We characterized the properties of the PhC laser using our self-built femtosecond laser setup (see Methods and Supplementary Information Figure S4). Figure 3(a) depicts the normalized power-dependent photoluminescence (PL) spectra of a device with a 435 nm period, demonstrating the transition from spontaneous emission to lasing. In the light-in, light-out (L–L) curve in Figure 3(b), a sharp lasing optically pumped power turning point can be observed at 216.75 μJ/cm2. The experimental data of Figure 3(b) were fitted to a static rate equation model (see Supporting Information S5) on a double-logarithmic scale shown in Figure 3(c), from which a spontaneous emission factor (β) of 9.64 × 10−5 was extracted. An emission spectrum above the threshold was fitted with a Lorentzian function, showing a narrow full width at half maximum (FWHM) of 0.33 nm (Figure 3(d)). We believe the fitting results to be relatively accurate since at least ten pixels are located at the resonant peak. To qualitatively assess the spectral range of the CQDs gain spectrum and verify the tunability of the heterostructure PhC laser, we varied the PhC periods and studied the emission. The lasing spectra from PhC cavities with five different pitches are presented in Figure 3(e), with the single-mode lasing wavelengths ranging from 588.4 to 611.9 nm, thus covering a 23.5 nm spectral window. Notably, our substrate has minimal thermal effects within the pump power range, as evidenced by the constant center wavelength of the laser even at high pump powers (Figure 3(b)). This is in contrast to the blue shifting effects observed with quartz substrates, which necessitated a switch to sapphire in a recent study [31]. Our substrate, which is 3 µm thick and made of SiO2, allows for efficient heat dissipation and prevents mode field leakage, while also enabling precise EBL process steps due to its sufficient conductivity.
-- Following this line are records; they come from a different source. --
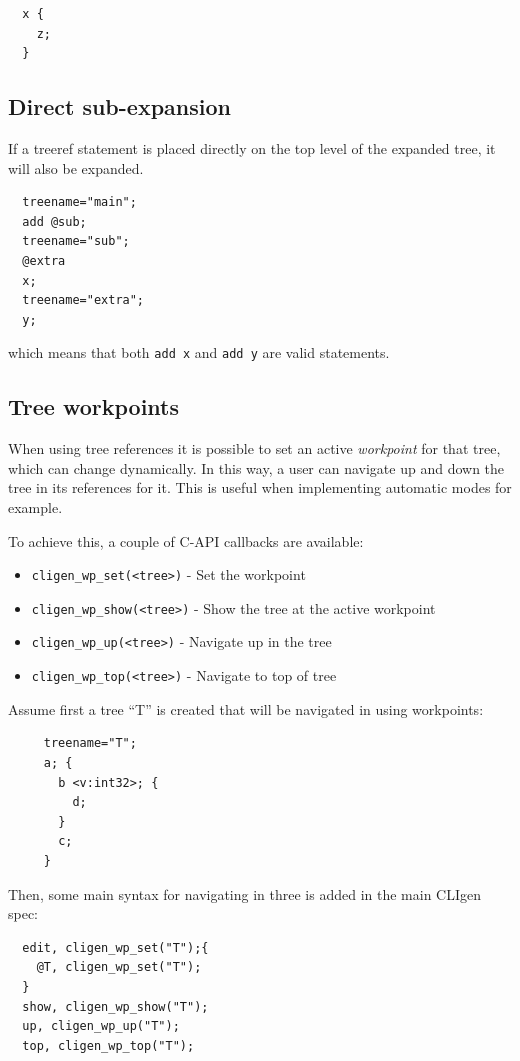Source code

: \documentclass[a4paper, 10pt] {article}
\begin{document}
\begin{verbatim}
  x {
    z;
  }
\end{verbatim}

\subsection{Direct sub-expansion}

If a treeref statement is placed directly on the top level of the
expanded tree, it will also be expanded.
\begin{verbatim}
  treename="main";
  add @sub;
  treename="sub";
  @extra
  x;
  treename="extra";
  y;
\end{verbatim}

which means that both {\tt add x} and {\tt add y} are valid statements.

\subsection{Tree workpoints}

When using tree references it is possible to set an active {\em workpoint}
for that tree, which can change dynamically. In this way,
a user can navigate up and down the tree in its references for it. This
is useful when implementing automatic modes for example.

To achieve this, a couple of C-API callbacks are available:
\begin{itemize}
  \item {\tt cligen\_wp\_set(<tree>)} - Set the workpoint
  \item {\tt cligen\_wp\_show(<tree>)} - Show the tree at the active workpoint
  \item {\tt cligen\_wp\_up(<tree>)} - Navigate up in the tree
  \item {\tt cligen\_wp\_top(<tree>)} - Navigate to top of tree
\end{itemize}

Assume first a tree ``T'' is created that will be navigated in using workpoints:
\begin{verbatim}
     treename="T";
     a; {
       b <v:int32>; {
         d;
       }
       c;
     }
\end{verbatim}

Then, some main syntax for navigating in three is added in the main CLIgen spec:

\begin{verbatim}
  edit, cligen_wp_set("T");{
    @T, cligen_wp_set("T");
  }
  show, cligen_wp_show("T");
  up, cligen_wp_up("T");
  top, cligen_wp_top("T");
\end{verbatim}
\end{document}
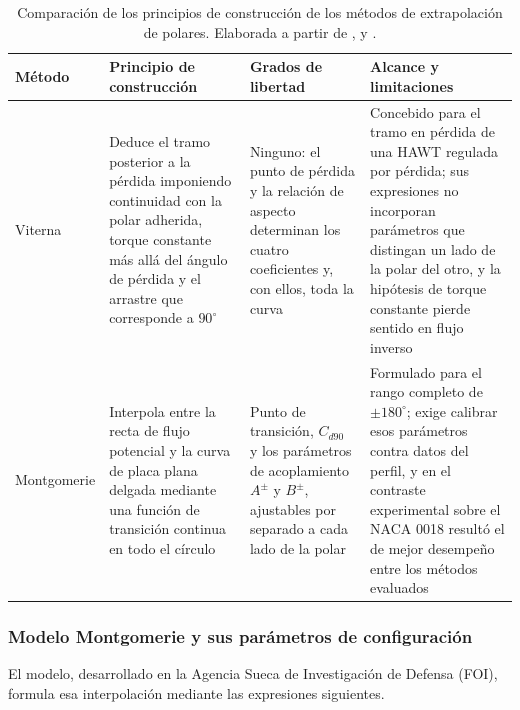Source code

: \begin{table}[H]
    \centering
    \caption[Comparación de los métodos de extrapolación de polares.]{Comparación de los principios de construcción de los métodos de extrapolación de polares. Elaborada a partir de \textcite{viterna1982theoretical}, \textcite{montgomerie2004methods} y \textcite{Bianchini2015}.}
    \label{tab:extrapolacion_metodos}
    \renewcommand{\arraystretch}{1.2}
    \footnotesize
    \begin{tabular}{p{2.1cm} p{4.0cm} p{3.2cm} p{4.2cm}}
        \hline
        \textbf{Método} & \textbf{Principio de construcción} & \textbf{Grados de libertad} & \textbf{Alcance y limitaciones} \\
        \hline
        Viterna &
        Deduce el tramo posterior a la pérdida imponiendo continuidad con la polar adherida, torque constante más allá del ángulo de pérdida y el arrastre que corresponde a $90^\circ$~\parencite{viterna1982theoretical} &
        Ninguno: el punto de pérdida y la relación de aspecto determinan los cuatro coeficientes y, con ellos, toda la curva &
        Concebido para el tramo en pérdida de una HAWT regulada por pérdida; sus expresiones no incorporan parámetros que distingan un lado de la polar del otro, y la hipótesis de torque constante pierde sentido en flujo inverso \\
        Montgomerie &
        Interpola entre la recta de flujo potencial y la curva de placa plana delgada mediante una función de transición continua en todo el círculo~\parencite{montgomerie2004methods} &
        Punto de transición, $C_{d90}$ y los parámetros de acoplamiento $A^{\pm}$ y $B^{\pm}$, ajustables por separado a cada lado de la polar &
        Formulado para el rango completo de $\pm 180^\circ$; exige calibrar esos parámetros contra datos del perfil, y en el contraste experimental sobre el NACA 0018 resultó el de mejor desempeño entre los métodos evaluados~\parencite{Bianchini2015} \\
        \hline
    \end{tabular}
\end{table}

\subsubsection{Modelo Montgomerie y sus parámetros de configuración}

El modelo, desarrollado en la Agencia Sueca de Investigación de Defensa (FOI), formula esa interpolación mediante las expresiones siguientes.

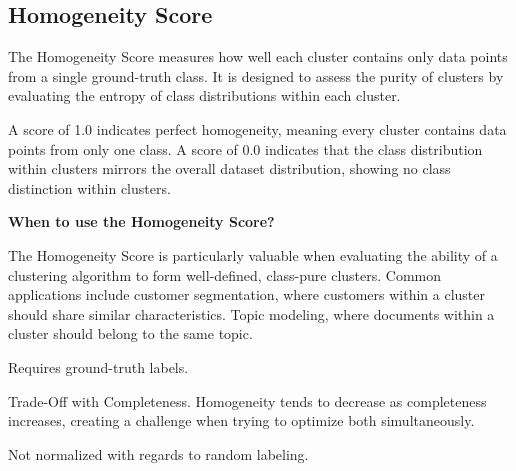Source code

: \subsection{Homogeneity Score}

The Homogeneity Score measures how well each cluster contains only data points from a single ground-truth class.
It is designed to assess the purity of clusters by evaluating the entropy of class distributions within each cluster.

\begin{center}
\end{center}

A score of 1.0 indicates perfect homogeneity, meaning every cluster contains data points from only one class. 
A score of 0.0 indicates that the class distribution within clusters mirrors the overall dataset distribution,
showing no class distinction within clusters.

\textbf{When to use the Homogeneity Score?}

The Homogeneity Score is particularly valuable when evaluating the ability of a clustering algorithm to form well-defined,
class-pure clusters. Common applications include customer segmentation, where customers within a cluster should share similar characteristics.
Topic modeling, where documents within a cluster should belong to the same topic.

{
    \item Requires ground-truth labels.
    \item Trade-Off with Completeness. Homogeneity tends to decrease as completeness increases, creating a challenge when trying to optimize both simultaneously.
    \item Not normalized with regards to random labeling.
}


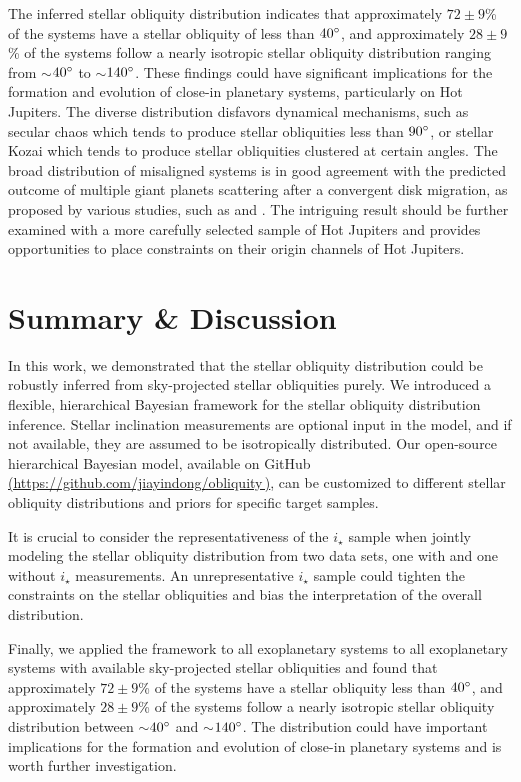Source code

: \documentclass[twocolumn,times]{aastex631}
\begin{document}
The inferred stellar obliquity distribution indicates that approximately $72\pm9$\% of the systems have a stellar obliquity of less than $40\mbox{$^\circ$}$, and approximately $28\pm9$\% of the systems follow a nearly isotropic stellar obliquity distribution ranging from $\sim$$40\mbox{$^\circ$}$ to $\sim$$140\mbox{$^\circ$}$. These findings could have significant implications for the formation and evolution of close-in planetary systems, particularly on Hot Jupiters. The diverse distribution disfavors dynamical mechanisms, such as secular chaos which tends to produce stellar obliquities less than $90\mbox{$^\circ$}$, or stellar Kozai which tends to produce stellar obliquities clustered at certain angles.
The broad distribution of misaligned systems is in good agreement with the predicted outcome of multiple giant planets scattering after a convergent disk migration, as proposed by various studies, such as \cite{Nagasawa11} and \cite{Beague12}. The intriguing result should be further examined with a more carefully selected sample of Hot Jupiters and provides opportunities to place constraints on their origin channels of Hot Jupiters.

\section{Summary \& Discussion}

In this work, we demonstrated that the stellar obliquity distribution could be robustly inferred from sky-projected stellar obliquities purely.
We introduced a flexible, hierarchical Bayesian framework for the stellar obliquity distribution inference. Stellar inclination measurements are optional input in the model, and if not available, they are assumed to be isotropically distributed.
Our open-source hierarchical Bayesian model, available on GitHub \href{https://github.com/jiayindong/obliquity}{(https://github.com/jiayindong/obliquity\,\faGithub)}, can be customized to different stellar obliquity distributions and priors for specific target samples.

It is crucial to consider the representativeness of the $i_\star$ sample when jointly modeling the stellar obliquity distribution from two data sets, one with and one without $i_\star$ measurements. An unrepresentative $i_\star$ sample could tighten the constraints on the stellar obliquities and bias the interpretation of the overall distribution.

Finally, we applied the framework to all exoplanetary systems to all exoplanetary systems with available sky-projected stellar obliquities and found that approximately $72\pm9$\% of the systems have a stellar obliquity less than $40\mbox{$^\circ$}$, and approximately $28\pm9$\% of the systems follow a nearly isotropic stellar obliquity distribution between $\sim$$40\mbox{$^\circ$}$ and $\sim$$140\mbox{$^\circ$}$.
The distribution could have important implications for the formation and evolution of close-in planetary systems and is worth further investigation.
\end{document}
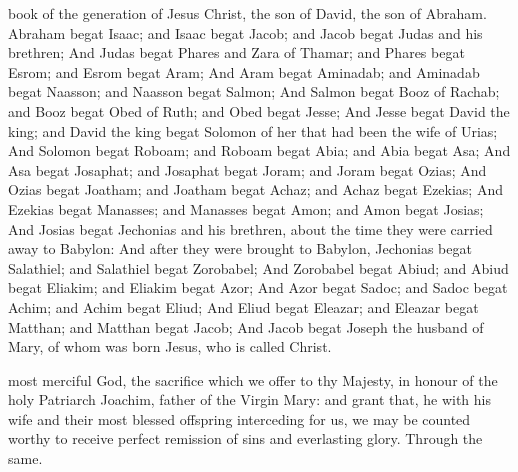 
 book of the generation of Jesus Christ, the son of David, the son of Abraham. Abraham begat Isaac; and Isaac begat Jacob; and Jacob begat Judas and his brethren; And Judas begat Phares and Zara of Thamar; and Phares begat Esrom; and Esrom begat Aram; And Aram begat Aminadab; and Aminadab begat Naasson; and Naasson begat Salmon; And Salmon begat Booz of Rachab; and Booz begat Obed of Ruth; and Obed begat Jesse; And Jesse begat David the king; and David the king begat Solomon of her that had been the wife of Urias; And Solomon begat Roboam; and Roboam begat Abia; and Abia begat Asa; And Asa begat Josaphat; and Josaphat begat Joram; and Joram begat Ozias; And Ozias begat Joatham; and Joatham begat Achaz; and Achaz begat Ezekias; And Ezekias begat Manasses; and Manasses begat Amon; and Amon begat Josias; And Josias begat Jechonias and his brethren, about the time they were carried away to Babylon: And after they were brought to Babylon, Jechonias begat Salathiel; and Salathiel begat Zorobabel; And Zorobabel begat Abiud; and Abiud begat Eliakim; and Eliakim begat Azor; And Azor begat Sadoc; and Sadoc begat Achim; and Achim begat Eliud; And Eliud begat Eleazar; and Eleazar begat Matthan; and Matthan begat Jacob; And Jacob begat Joseph the husband of Mary, of whom was born Jesus, who is called Christ.


\secret
{} most merciful God, the sacrifice which we offer to thy Majesty, in honour of the holy Patriarch Joachim, father of the Virgin Mary: and grant that, he with his wife and their most blessed offspring interceding for us, we may be counted worthy to receive perfect remission of sins and everlasting glory. Through the same.


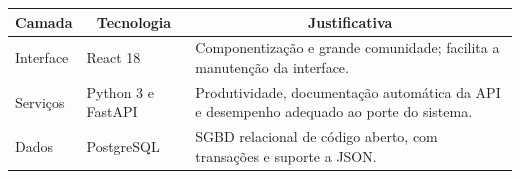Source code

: \begin{quadro}[htbp]
\begin{ilustracao}{\caption{Tecnologias empregadas e justificativas (exemplo)}\label{qua:guia-tecnologias}}{\elaboracaopropria}
  \renewcommand{\arraystretch}{1.25}
  \small
  \begin{tabularx}{\textwidth}{|l|l|X|}
    \hline
    \multicolumn{1}{|c|}{\textbf{Camada}} & \multicolumn{1}{c|}{\textbf{Tecnologia}} & \multicolumn{1}{c|}{\textbf{Justificativa}} \\
    \hline
    Interface & React 18 & Componentização e grande comunidade; facilita a manutenção da interface. \\
    \hline
    Serviços & Python 3 e FastAPI & Produtividade, documentação automática da API e desempenho adequado ao porte do sistema. \\
    \hline
    Dados & PostgreSQL & SGBD relacional de código aberto, com transações e suporte a JSON. \\
    \hline
  \end{tabularx}
\end{ilustracao}
\end{quadro}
Figure 3: Laser properties characterization. (a) Normalized power-dependent PL spectra of a device with a pitch of 435 nm. (b) Orange dots: the L–L curve of the resonant peak intensity on a double linear scale, indicating the lasing threshold of ∼216.75 μJ/cm2; blue dots: power-dependent resonant wavelengths. (c) L–L curve on a double logarithmic scale with rate equation fit shown in blue solid. A spontaneous emission factor (β) of 9.64 × 10−5 is extracted. (d) Lorentzian fitting of the emission spectrum with a 0.33 nm FWHM for the same device. (e) Normalized PhC lasing spectra of different devices with varying pitches.
Figure 3:

Laser properties characterization. (a) Normalized power-dependent PL spectra of a device with a pitch of 435 nm. (b) Orange dots: the L–L curve of the resonant peak intensity on a double linear scale, indicating the lasing threshold of ∼216.75 μJ/cm2; blue dots: power-dependent resonant wavelengths. (c) L–L curve on a double logarithmic scale with rate equation fit shown in blue solid. A spontaneous emission factor (β) of 9.64 × 10−5 is extracted. (d) Lorentzian fitting of the emission spectrum with a 0.33 nm FWHM for the same device. (e) Normalized PhC lasing spectra of different devices with varying pitches.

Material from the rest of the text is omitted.